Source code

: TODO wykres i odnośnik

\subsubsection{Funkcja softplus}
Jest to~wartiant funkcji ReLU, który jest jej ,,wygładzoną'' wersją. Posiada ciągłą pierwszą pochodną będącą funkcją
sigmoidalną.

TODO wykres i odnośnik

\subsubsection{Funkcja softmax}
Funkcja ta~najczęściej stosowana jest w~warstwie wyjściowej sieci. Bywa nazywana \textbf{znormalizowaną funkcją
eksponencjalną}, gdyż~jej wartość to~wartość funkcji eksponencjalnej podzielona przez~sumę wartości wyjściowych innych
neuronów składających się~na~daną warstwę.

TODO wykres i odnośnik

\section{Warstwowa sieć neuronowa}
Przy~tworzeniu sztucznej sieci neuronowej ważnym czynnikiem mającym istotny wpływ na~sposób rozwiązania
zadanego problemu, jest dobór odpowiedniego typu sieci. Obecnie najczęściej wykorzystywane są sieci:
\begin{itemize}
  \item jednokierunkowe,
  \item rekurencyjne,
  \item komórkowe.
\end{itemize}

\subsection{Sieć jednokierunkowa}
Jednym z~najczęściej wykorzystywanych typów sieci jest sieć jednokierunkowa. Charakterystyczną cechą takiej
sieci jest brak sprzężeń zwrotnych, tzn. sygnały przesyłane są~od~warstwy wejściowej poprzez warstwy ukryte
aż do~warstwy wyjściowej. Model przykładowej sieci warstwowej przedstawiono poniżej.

-=-=-=-=-

■ TASK DIRECTIONS
Show every line of the listing in which the string "funkcji" can be found.

■ RESPONSE TO THE EXERCISE
Jest to~wartiant funkcji ReLU, który jest jej ,,wygładzoną'' wersją. Posiada ciągłą pierwszą pochodną będącą funkcją
eksponencjalną}, gdyż~jej wartość to~wartość funkcji eksponencjalnej podzielona przez~sumę wartości wyjściowych innych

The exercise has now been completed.